To assess the effects of structured aggression or violence risk assessment methods for people with schizophrenia or schizophrenia-like illnesses.
We searched the Cochrane Schizophrenia Group's Study-Based Register of Trials, which is based on CENTRAL, MEDLINE, Embase, CINAHL, PsycINFO, PubMed, ISRCTN registry, ClinicalTrials.gov, and WHO ICTRP, on 10 February 2021. We also inspected references of all identified studies.
We included all randomised controlled trials (RCTs) comparing structured risk assessment methods added to standard professional care with standard professional care for the evaluation of aggressive or violent behaviour among people with schizophrenia.
At least two review authors independently inspected citations, selected studies, extracted data, and appraised study quality. For binary outcomes, we calculated a standard estimation of the risk ratio (RR) and its 95% confidence interval (CI). For continuous outcomes, we calculated the mean difference (MD) and its 95% CI. We assessed risk of bias in the included studies and created a summary of findings table using the GRADE approach.
We included four studies in the review. The total number of participants was not identifiable, as some studies provided number of participants included, and some only patient days. The studies compared a package of structured assessment methods with a control group that included routine nursing care and drug therapy or unstructured psychiatric observations/treatment based on clinical judgement. In two studies, information about treatment in control care was not available.
One study reported results for our primary outcome, clinically important change in aggressive/violent behaviour, measured by the rate of severe aggression events. There was likely a positive effect favouring structured risk assessment over standard professional care (RR 0.59, 95% CI 0.41 to 0.85; 1 RCT; 1852 participants; corrected for cluster design: RR 0.59, 95% CI 0.37 to 0.93; moderate-certainty evidence).

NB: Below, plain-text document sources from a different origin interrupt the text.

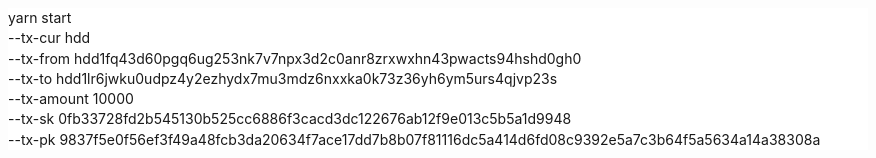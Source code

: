 yarn start \
 --tx-cur hdd \
 --tx-from hdd1fq43d60pgq6ug253nk7v7npx3d2c0anr8zrxwxhn43pwacts94hshd0gh0 \
 --tx-to hdd1lr6jwku0udpz4y2ezhydx7mu3mdz6nxxka0k73z36yh6ym5urs4qjvp23s \
 --tx-amount 10000 \
 --tx-sk 0fb33728fd2b545130b525cc6886f3cacd3dc122676ab12f9e013c5b5a1d9948 \
 --tx-pk 9837f5e0f56ef3f49a48fcb3da20634f7ace17dd7b8b07f81116dc5a414d6fd08c9392e5a7c3b64f5a5634a14a38308a
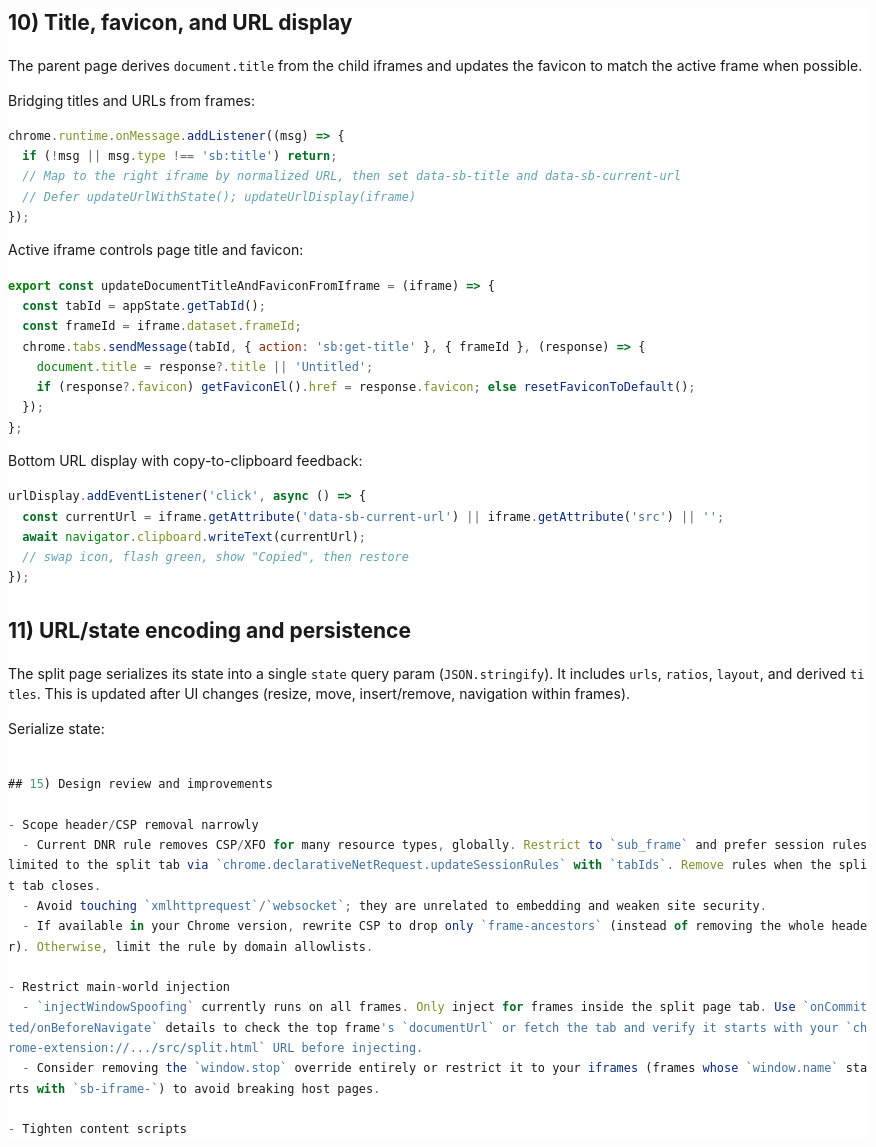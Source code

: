## 10) Title, favicon, and URL display

The parent page derives `document.title` from the child iframes and updates the favicon to match the active frame when possible.

Bridging titles and URLs from frames:

```176:241:/Users/tangqh/Documents/projects/treeee/sandwich-bear/src/split/title.js
chrome.runtime.onMessage.addListener((msg) => {
  if (!msg || msg.type !== 'sb:title') return;
  // Map to the right iframe by normalized URL, then set data-sb-title and data-sb-current-url
  // Defer updateUrlWithState(); updateUrlDisplay(iframe)
});
```

Active iframe controls page title and favicon:

```90:141:/Users/tangqh/Documents/projects/treeee/sandwich-bear/src/split/title.js
export const updateDocumentTitleAndFaviconFromIframe = (iframe) => {
  const tabId = appState.getTabId();
  const frameId = iframe.dataset.frameId;
  chrome.tabs.sendMessage(tabId, { action: 'sb:get-title' }, { frameId }, (response) => {
    document.title = response?.title || 'Untitled';
    if (response?.favicon) getFaviconEl().href = response.favicon; else resetFaviconToDefault();
  });
};
```

Bottom URL display with copy-to-clipboard feedback:

```27:42:/Users/tangqh/Documents/projects/treeee/sandwich-bear/src/split/url-display.js
urlDisplay.addEventListener('click', async () => {
  const currentUrl = iframe.getAttribute('data-sb-current-url') || iframe.getAttribute('src') || '';
  await navigator.clipboard.writeText(currentUrl);
  // swap icon, flash green, show "Copied", then restore
});
```

## 11) URL/state encoding and persistence

The split page serializes its state into a single `state` query param (`JSON.stringify`). It includes `urls`, `ratios`, `layout`, and derived `titles`. This is updated after UI changes (resize, move, insert/remove, navigation within frames).

Serialize state:

```59:75:/Users/tangqh/Documents/projects/treeee/sandwich-bear/src/split/url.js

## 15) Design review and improvements

- Scope header/CSP removal narrowly
  - Current DNR rule removes CSP/XFO for many resource types, globally. Restrict to `sub_frame` and prefer session rules limited to the split tab via `chrome.declarativeNetRequest.updateSessionRules` with `tabIds`. Remove rules when the split tab closes.
  - Avoid touching `xmlhttprequest`/`websocket`; they are unrelated to embedding and weaken site security.
  - If available in your Chrome version, rewrite CSP to drop only `frame-ancestors` (instead of removing the whole header). Otherwise, limit the rule by domain allowlists.

- Restrict main-world injection
  - `injectWindowSpoofing` currently runs on all frames. Only inject for frames inside the split page tab. Use `onCommitted/onBeforeNavigate` details to check the top frame's `documentUrl` or fetch the tab and verify it starts with your `chrome-extension://.../src/split.html` URL before injecting.
  - Consider removing the `window.stop` override entirely or restrict it to your iframes (frames whose `window.name` starts with `sb-iframe-`) to avoid breaking host pages.

- Tighten content scripts
```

One trial reported data for the use of coercive measures (seclusion room). Compared to standard professional care, structured risk assessment may have little or no effect on use of seclusion room as days (corrected for cluster design: RR 0.92, 95% CI 0.27 to 3.07; N = 20; low-certainty evidence) or use of seclusion room as secluded participants (RR 1.83, 95% CI 0.39 to 8.7; 1 RCT; N = 20; low-certainty evidence). However, seclusion room may be used less frequently in the standard professional care group compared to the structured risk assessment group (incidence) (corrected for cluster design: RR 1.63, 95% CI 0.49 to 5.47; 1 RCT; N = 20; substantial heterogeneity, Chi2 = 0.0; df = 0.0; P = 0.0; I2 = 100%; low-certainty evidence).
There was no evidence of a clear effect on adverse events of escape (RR 0.2, 95% CI 0.01 to 4.11; 1 RCT; n = 200; very low-certainty evidence); fall down (RR 0.33, 95% CI 0.04 to 3.15; 1 RCT; n = 200; very low-certainty evidence); or choking (RR 0.2, 95% CI 0.01 to 4.11; 1 RCT; n = 200; very low-certainty evidence) when comparing structured risk assessment to standard professional care.
There were no useable data for patient-related outcomes such as global state, acceptance of treatment, satisfaction with treatment, quality of life, service use, or costs.